Why Evals Matter
The cost of untested AI features — and what a real eval pipeline looks like
Shipping an AI feature without evals is like deploying code without tests and hoping nothing breaks. The difference is that AI failures are subtle — the model still returns a response, just a worse one. A new model version, a prompt change, or a context window shift can degrade quality silently. Evals are the tests that catch these regressions before users report them.
What can go wrong without evals
- Prompt regressions after model updates — A new Claude or GPT version changes how it interprets instructions. Your prompts that worked last month produce subtly different output now. Without evals, you find out from user complaints.
- Context poisoning — Retrieved chunks in RAG pipelines vary by query. Adding more documents to the knowledge base can cause the model to ignore the correct answer. You would never know without a test set.

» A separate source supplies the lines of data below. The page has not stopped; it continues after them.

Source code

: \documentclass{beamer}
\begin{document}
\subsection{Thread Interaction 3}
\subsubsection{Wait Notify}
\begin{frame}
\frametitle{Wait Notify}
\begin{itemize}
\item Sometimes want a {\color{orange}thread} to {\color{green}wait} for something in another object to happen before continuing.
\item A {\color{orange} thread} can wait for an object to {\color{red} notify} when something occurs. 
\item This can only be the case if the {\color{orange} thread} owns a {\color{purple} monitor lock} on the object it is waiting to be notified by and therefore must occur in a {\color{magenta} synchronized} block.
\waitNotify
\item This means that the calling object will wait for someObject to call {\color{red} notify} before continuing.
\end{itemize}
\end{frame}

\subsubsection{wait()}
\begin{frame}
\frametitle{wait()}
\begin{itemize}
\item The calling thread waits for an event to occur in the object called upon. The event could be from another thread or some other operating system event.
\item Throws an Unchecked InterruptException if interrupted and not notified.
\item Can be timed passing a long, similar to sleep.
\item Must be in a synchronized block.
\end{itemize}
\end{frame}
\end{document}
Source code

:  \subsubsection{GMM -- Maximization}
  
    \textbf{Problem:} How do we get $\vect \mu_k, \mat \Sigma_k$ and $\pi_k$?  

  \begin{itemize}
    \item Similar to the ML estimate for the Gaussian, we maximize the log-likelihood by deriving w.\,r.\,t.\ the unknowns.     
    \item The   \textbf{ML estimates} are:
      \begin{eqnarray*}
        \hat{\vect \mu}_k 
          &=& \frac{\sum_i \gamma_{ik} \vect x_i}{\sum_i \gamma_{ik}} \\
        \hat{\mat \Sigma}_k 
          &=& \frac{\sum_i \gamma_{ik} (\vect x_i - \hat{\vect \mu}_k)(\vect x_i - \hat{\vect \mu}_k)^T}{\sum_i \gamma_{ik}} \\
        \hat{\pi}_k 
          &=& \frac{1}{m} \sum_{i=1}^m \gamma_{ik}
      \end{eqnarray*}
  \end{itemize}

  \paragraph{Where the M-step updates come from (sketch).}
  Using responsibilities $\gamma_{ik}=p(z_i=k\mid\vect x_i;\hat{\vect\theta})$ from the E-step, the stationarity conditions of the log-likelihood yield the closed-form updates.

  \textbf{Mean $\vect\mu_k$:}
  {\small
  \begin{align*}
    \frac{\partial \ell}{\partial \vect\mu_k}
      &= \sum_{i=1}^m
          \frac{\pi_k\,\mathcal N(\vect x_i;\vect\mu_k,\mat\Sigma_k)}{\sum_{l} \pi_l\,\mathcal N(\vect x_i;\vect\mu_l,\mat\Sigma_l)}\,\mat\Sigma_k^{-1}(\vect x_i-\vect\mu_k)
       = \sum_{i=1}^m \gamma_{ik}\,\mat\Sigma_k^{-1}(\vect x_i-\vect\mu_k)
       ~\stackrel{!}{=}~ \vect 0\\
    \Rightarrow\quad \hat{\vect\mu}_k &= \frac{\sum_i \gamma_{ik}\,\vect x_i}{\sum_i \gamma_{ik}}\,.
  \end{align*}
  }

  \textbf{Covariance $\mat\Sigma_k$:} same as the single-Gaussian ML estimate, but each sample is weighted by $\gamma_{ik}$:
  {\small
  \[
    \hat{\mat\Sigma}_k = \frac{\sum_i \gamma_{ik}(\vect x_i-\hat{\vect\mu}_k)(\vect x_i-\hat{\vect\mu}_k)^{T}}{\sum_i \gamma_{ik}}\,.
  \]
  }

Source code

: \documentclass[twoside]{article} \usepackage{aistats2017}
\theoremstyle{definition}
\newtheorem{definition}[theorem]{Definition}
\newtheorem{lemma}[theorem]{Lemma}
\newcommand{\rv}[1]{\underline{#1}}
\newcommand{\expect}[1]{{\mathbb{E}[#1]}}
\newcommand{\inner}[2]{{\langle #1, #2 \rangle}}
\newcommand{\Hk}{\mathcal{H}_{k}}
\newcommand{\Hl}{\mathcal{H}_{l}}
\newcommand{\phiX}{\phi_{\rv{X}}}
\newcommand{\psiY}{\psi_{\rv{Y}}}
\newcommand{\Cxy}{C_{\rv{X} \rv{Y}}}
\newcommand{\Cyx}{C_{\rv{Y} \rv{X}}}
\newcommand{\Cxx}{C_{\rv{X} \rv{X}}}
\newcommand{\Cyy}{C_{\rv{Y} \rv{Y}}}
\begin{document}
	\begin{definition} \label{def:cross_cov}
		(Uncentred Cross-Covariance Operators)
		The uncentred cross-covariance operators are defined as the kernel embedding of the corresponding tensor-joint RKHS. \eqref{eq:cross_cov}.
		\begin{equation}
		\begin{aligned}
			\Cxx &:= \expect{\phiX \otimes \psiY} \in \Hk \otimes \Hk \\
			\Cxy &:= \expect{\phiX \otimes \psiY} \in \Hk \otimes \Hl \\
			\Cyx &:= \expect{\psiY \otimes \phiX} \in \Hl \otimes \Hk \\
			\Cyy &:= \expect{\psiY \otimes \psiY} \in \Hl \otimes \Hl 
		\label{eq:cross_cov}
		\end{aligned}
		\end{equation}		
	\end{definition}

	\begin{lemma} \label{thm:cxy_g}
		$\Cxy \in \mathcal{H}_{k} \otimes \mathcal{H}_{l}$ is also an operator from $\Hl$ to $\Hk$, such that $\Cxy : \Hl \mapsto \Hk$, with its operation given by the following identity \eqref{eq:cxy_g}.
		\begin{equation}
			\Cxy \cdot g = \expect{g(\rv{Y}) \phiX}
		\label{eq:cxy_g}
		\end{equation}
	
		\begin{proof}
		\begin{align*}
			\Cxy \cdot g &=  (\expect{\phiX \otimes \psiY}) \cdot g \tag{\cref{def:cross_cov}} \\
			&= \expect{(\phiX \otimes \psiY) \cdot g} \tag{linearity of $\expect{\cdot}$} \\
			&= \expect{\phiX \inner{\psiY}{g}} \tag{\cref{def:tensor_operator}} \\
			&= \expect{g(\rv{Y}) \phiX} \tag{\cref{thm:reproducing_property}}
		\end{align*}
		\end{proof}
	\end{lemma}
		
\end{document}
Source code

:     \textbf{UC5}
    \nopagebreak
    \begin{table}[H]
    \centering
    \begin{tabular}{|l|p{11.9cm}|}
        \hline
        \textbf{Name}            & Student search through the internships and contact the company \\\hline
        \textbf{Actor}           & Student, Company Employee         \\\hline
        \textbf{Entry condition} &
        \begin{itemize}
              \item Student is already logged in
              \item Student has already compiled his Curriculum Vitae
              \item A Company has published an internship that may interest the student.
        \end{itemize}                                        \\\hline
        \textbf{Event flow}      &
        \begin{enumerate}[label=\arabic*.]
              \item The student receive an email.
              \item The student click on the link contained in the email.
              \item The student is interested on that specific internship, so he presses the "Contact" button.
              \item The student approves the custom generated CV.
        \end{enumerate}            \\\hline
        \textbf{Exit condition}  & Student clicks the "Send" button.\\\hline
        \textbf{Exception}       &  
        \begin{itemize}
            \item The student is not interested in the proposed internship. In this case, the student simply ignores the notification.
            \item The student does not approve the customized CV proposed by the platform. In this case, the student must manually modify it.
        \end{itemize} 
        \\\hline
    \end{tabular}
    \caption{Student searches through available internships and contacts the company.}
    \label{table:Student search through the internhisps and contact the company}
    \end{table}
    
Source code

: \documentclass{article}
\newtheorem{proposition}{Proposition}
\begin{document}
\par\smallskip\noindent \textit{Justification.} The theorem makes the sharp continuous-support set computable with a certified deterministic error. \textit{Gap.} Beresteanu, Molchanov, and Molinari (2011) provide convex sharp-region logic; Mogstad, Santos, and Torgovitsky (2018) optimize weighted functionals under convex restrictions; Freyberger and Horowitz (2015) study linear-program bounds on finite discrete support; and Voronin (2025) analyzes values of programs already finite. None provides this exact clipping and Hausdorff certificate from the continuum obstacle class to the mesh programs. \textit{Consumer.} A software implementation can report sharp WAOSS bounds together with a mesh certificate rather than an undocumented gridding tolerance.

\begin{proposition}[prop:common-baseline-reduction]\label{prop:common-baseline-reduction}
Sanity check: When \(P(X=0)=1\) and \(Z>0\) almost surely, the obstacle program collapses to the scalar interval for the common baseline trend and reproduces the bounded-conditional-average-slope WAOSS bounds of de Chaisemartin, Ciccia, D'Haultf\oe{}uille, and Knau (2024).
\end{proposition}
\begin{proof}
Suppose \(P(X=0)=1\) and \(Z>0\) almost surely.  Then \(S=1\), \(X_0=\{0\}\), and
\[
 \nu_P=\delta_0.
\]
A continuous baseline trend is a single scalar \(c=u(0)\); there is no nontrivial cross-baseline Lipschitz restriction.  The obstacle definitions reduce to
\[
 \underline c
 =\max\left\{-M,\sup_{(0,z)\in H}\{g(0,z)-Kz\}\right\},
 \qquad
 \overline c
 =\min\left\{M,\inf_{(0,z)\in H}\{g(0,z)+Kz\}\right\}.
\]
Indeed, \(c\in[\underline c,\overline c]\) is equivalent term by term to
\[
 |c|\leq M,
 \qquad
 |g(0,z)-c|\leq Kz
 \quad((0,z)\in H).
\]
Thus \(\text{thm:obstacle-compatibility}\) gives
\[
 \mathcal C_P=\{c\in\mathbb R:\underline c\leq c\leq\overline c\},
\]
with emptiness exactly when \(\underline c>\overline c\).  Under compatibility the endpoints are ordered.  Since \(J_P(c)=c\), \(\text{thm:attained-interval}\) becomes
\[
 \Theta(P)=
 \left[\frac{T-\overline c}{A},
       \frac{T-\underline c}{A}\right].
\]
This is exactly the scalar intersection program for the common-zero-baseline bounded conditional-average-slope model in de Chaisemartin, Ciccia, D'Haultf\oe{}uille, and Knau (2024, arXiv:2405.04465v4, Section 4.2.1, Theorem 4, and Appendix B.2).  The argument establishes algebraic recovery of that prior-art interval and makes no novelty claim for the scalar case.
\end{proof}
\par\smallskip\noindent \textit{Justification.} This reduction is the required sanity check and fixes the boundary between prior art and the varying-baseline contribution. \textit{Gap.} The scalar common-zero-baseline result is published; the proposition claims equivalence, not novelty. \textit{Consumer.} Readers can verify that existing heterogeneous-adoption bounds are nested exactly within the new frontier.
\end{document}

- Tone and format drift — A "professional" system prompt that produced formal emails now produces casual ones after you tweaked the instructions for something else. Evals catch format changes.
- Latency and cost regressions — A prompt change that improves quality can triple token count. Without measuring, you get a surprise bill at end of month.
The eval pipeline
- Test set — a collection of inputs with expected outputs — Your golden dataset: real user queries (or representative ones) with human-validated expected responses. The foundation of every eval system.
- Runner — code that executes your AI feature on the test set — Calls your actual production code (not a simplified version) with each test input. Captures the output for scoring.
- Scorer — measures quality of each output — Exact match for structured outputs. LLM-as-judge for quality and correctness. Regex/contains checks for format and required content.
- Aggregator — summarises results and detects regressions — Computes pass rate, average score, and per-category breakdowns. Compares against a baseline. Flags when quality drops below threshold.
- CI integration — runs on every code change — Evals run in CI alongside your tests. A drop in eval score blocks the PR just like a failing test.
Try this
Write a simple manual eval: take an AI feature you have already built (or the simplest possible: a summarisation prompt). Create a text file with 5 test cases — each with an input and a hand-written description of what a good response looks like. Run your AI feature on all 5 inputs manually, then score each output against your expected description (pass/fail, no code yet). This is the conceptual foundation of everything that follows.